### Work to complete
Starting at the first line of the data, print every line up to and including the one with "disaster_messages.csv: contains id, message, original, genre", but no pictures.

Stored dataset items:
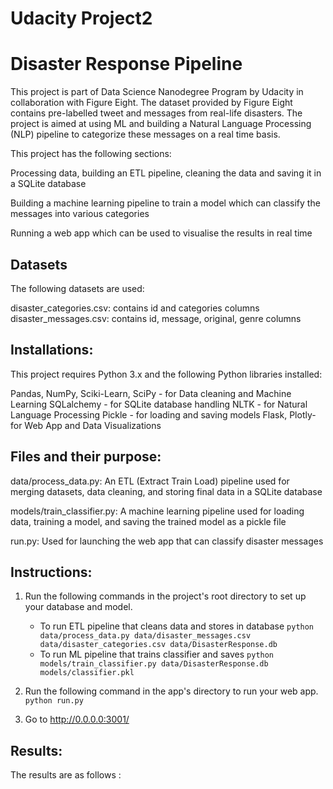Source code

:# Udacity Project2
# Disaster Response Pipeline

This project is part of Data Science Nanodegree Program by Udacity in collaboration with Figure Eight. The dataset provided by Figure Eight contains pre-labelled tweet and messages from real-life disasters. The project is aimed at using ML and building a Natural Language Processing (NLP) pipeline to categorize these messages on a real time basis.


This project has the following sections:

Processing data, building an ETL pipeline, cleaning the data and saving it in a SQLite database

Building a machine learning pipeline to train a model which can classify the messages into various categories

Running a web app which can be used to visualise the results in real time

## Datasets
The following datasets are used:

disaster_categories.csv: contains id and categories columns
disaster_messages.csv: contains id, message, original, genre columns


## Installations:
This project requires Python 3.x and the following Python libraries installed:

Pandas, NumPy, Sciki-Learn, SciPy  - for Data cleaning and Machine Learning 
SQLalchemy - for SQLite database handling
NLTK - for Natural Language Processing
Pickle - for loading and saving models
Flask, Plotly- for Web App and Data Visualizations

## Files and their purpose:

data/process_data.py: An ETL (Extract Train Load) pipeline used for merging datasets, data cleaning, and storing final data in a SQLite database

models/train_classifier.py: A machine learning pipeline used for loading data, training a model, and saving the trained model as a pickle file

run.py: Used for launching the web app that can classify disaster messages

## Instructions:
1. Run the following commands in the project's root directory to set up your database and model.

    - To run ETL pipeline that cleans data and stores in database
        `python data/process_data.py data/disaster_messages.csv data/disaster_categories.csv data/DisasterResponse.db`
    - To run ML pipeline that trains classifier and saves
        `python models/train_classifier.py data/DisasterResponse.db models/classifier.pkl`

2. Run the following command in the app's directory to run your web app.
    `python run.py`

3. Go to http://0.0.0.0:3001/

## Results:
The results are as follows :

### Response box
Source code

:# Udacity Project2
# Disaster Response Pipeline

This project is part of Data Science Nanodegree Program by Udacity in collaboration with Figure Eight. The dataset provided by Figure Eight contains pre-labelled tweet and messages from real-life disasters. The project is aimed at using ML and building a Natural Language Processing (NLP) pipeline to categorize these messages on a real time basis.


This project has the following sections:

Processing data, building an ETL pipeline, cleaning the data and saving it in a SQLite database

Building a machine learning pipeline to train a model which can classify the messages into various categories

Running a web app which can be used to visualise the results in real time

## Datasets
The following datasets are used:

disaster_categories.csv: contains id and categories columns
disaster_messages.csv: contains id, message, original, genre columns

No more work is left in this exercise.